▶ **Task details**
Pick out each line with the word "where" from the material that follows.

______

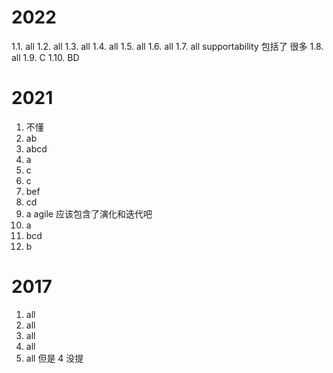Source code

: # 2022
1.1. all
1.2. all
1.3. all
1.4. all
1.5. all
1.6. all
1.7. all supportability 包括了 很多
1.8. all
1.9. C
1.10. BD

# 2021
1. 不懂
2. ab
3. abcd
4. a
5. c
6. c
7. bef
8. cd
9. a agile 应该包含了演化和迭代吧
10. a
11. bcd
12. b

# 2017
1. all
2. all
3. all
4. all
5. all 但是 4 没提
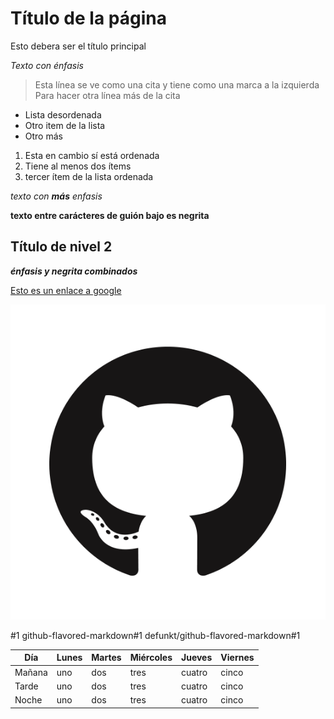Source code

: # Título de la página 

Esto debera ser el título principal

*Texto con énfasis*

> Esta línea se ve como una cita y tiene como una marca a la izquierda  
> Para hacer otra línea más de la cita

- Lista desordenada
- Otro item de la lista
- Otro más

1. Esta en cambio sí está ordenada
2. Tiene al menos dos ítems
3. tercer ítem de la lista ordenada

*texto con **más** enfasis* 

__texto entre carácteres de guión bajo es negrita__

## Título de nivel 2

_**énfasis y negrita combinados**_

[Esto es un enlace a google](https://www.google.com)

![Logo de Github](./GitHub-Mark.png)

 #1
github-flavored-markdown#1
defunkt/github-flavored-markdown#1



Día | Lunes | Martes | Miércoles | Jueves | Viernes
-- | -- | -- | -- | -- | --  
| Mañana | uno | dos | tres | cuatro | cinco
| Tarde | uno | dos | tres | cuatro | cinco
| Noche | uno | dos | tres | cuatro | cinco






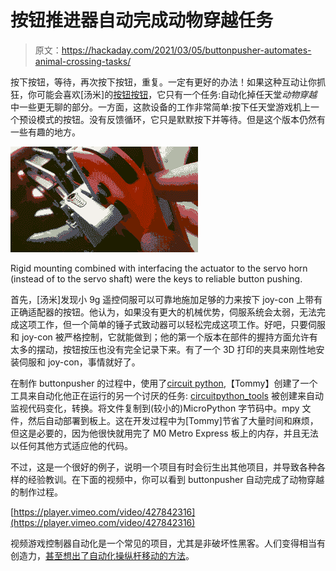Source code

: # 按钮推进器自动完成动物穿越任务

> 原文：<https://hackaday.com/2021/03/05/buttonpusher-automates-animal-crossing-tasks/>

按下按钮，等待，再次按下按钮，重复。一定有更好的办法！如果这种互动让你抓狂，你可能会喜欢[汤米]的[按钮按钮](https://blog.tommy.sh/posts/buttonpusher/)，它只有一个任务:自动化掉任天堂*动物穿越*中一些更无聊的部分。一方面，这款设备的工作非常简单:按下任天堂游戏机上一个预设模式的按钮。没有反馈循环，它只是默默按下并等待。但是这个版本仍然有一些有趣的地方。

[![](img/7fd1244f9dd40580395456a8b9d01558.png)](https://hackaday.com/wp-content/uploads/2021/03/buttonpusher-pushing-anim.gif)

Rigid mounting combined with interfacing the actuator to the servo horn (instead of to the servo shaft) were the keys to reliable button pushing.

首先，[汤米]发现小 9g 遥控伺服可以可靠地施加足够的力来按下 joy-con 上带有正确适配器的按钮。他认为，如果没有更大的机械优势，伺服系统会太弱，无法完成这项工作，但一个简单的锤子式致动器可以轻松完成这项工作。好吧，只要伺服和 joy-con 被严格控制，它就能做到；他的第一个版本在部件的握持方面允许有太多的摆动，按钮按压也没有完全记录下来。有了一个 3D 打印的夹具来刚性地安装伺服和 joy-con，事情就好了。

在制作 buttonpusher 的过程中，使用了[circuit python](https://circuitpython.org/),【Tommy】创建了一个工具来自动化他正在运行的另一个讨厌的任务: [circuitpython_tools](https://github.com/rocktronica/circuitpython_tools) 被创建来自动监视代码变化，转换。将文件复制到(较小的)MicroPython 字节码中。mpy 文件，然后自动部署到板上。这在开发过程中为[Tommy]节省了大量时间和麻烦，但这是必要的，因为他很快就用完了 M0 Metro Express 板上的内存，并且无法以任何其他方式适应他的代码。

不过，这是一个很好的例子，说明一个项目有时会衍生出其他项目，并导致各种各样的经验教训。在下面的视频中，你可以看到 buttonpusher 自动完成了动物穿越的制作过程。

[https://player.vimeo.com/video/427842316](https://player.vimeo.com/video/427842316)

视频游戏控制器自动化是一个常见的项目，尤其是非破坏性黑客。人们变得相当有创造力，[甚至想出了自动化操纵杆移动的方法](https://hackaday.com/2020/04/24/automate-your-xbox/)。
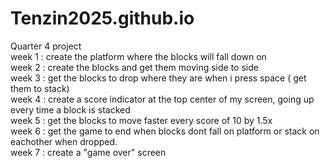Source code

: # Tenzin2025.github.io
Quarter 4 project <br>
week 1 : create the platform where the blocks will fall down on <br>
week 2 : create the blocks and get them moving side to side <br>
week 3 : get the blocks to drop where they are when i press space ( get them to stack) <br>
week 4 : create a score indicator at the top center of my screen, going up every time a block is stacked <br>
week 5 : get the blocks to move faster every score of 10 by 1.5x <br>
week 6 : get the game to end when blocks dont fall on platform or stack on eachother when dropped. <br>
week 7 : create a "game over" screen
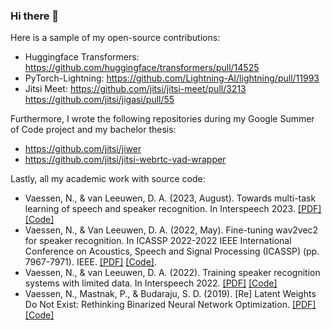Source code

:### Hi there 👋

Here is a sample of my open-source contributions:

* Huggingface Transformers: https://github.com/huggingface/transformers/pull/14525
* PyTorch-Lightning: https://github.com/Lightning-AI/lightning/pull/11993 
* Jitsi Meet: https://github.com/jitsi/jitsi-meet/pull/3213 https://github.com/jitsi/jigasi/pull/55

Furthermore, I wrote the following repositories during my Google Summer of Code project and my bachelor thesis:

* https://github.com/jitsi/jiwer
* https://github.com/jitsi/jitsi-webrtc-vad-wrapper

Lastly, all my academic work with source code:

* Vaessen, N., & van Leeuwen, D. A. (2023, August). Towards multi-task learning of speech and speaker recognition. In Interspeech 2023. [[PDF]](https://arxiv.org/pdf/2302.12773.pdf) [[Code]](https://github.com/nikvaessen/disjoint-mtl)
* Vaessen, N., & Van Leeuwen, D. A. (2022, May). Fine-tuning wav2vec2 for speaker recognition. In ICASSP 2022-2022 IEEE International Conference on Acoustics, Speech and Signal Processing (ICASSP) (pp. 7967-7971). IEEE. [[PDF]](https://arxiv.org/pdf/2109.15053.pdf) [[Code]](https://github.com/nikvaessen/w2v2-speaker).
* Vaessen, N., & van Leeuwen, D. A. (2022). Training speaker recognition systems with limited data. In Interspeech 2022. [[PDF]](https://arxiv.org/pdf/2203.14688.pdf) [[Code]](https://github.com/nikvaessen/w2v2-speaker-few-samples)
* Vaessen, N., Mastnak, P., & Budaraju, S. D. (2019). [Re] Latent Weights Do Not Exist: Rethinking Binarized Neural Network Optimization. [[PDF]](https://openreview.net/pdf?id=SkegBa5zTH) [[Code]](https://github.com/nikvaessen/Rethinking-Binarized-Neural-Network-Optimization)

______

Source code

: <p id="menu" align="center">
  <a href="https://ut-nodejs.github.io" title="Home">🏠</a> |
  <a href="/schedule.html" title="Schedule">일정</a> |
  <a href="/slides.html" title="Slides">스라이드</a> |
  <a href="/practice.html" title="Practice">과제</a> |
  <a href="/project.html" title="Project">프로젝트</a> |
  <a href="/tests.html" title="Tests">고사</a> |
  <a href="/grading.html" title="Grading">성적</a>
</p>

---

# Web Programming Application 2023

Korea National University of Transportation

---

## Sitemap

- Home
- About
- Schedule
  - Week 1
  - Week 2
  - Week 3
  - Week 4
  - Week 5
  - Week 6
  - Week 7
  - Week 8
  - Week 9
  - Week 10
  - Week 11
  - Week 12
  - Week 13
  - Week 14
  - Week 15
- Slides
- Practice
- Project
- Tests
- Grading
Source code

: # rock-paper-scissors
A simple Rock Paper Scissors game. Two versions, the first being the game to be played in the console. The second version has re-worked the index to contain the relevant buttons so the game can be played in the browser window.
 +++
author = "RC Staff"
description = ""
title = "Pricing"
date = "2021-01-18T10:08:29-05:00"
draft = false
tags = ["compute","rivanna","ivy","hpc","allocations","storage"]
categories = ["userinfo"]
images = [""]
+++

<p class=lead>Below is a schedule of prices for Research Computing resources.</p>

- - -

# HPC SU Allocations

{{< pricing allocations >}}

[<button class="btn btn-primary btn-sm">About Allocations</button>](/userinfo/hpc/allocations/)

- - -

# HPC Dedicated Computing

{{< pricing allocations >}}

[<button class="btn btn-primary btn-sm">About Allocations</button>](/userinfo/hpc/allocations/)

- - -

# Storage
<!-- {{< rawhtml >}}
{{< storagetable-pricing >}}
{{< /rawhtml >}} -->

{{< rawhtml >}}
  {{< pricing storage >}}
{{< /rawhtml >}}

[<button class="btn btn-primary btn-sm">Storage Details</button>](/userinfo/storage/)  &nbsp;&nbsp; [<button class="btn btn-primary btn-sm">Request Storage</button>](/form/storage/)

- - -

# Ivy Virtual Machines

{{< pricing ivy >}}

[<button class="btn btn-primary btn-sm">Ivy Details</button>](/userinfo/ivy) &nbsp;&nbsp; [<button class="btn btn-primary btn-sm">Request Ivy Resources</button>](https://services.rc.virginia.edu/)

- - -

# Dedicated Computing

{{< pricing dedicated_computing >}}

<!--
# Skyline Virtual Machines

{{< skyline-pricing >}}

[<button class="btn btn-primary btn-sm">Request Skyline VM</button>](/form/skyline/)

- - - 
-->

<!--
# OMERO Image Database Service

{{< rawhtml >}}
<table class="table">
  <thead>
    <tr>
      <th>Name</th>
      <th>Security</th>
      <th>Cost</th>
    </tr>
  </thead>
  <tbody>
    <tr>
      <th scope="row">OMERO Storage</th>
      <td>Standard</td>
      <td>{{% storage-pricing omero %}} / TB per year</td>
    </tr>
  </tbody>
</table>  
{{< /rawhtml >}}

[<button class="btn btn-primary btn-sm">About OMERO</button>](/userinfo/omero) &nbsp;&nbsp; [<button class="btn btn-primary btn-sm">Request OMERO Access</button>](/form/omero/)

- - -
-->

______

▶ **Completed exercise**
week 1 : create the platform where the blocks will fall down on <br>
week 3 : get the blocks to drop where they are when i press space ( get them to stack) <br>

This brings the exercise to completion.